Errors made by attorneys that cause financial, emotional and reputational harm increase exposure for themselves and/or their firms. In The State of New York vs. Kris Kringle, Healey flags these risks:
- “Dabbling” – Providing representation or advice in areas of law with which one is unfamiliar. This is an increasingly common source of claims among law firms’ insureds.
- Conflict of interest – Underwriters agree that even the faintest suggestion of an attorney putting his or her own interests, or the interests of a third party, ahead of the interests of the client, strengthens the case of lawyer malpractice.
- Self-incrimination – Rather than have Kringle decline to waive his Fifth Amendment right, Gailey ushers his client to the stand and opens the door for the prosecutor to elicit the only testimony upon which he would rely to establish a prima facie case of lunacy.

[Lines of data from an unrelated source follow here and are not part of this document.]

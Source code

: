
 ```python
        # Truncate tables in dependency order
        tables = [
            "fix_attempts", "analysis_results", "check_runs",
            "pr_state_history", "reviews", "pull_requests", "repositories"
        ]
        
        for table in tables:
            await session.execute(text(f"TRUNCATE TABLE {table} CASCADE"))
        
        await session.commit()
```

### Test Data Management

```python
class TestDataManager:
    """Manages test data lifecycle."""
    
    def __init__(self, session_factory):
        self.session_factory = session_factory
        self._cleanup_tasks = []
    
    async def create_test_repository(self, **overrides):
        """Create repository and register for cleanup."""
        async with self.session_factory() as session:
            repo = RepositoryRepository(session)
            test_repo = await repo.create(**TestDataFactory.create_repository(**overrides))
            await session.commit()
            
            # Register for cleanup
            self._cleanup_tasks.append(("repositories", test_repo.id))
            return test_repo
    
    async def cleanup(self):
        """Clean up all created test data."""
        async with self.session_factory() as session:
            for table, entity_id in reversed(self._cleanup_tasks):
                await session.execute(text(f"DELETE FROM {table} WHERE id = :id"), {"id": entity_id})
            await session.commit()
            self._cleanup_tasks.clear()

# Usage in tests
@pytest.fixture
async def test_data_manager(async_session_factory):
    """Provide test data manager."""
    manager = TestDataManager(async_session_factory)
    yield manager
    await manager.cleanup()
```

- Unnecessary strategy – First, Gailey fails to bring a dispositive motion at the conclusion of the State’s lunacy case. Second, he asserts a proposition that is unnecessary to defeat the State’s burden of proof on the issue of commitment. Both of these mistakes call into question the counsel’s basic competency.
- Unreliable testimony – The defense calls witnesses who can’t provide the evidence he needs to make his case. Lack of preparation and a clear vision of how a case will be defended will be apparent.
“To win a case, and to avoid malpractice exposure, attorneys have to plan for what they know they can prove, not what they hope they can prove,” Healey says.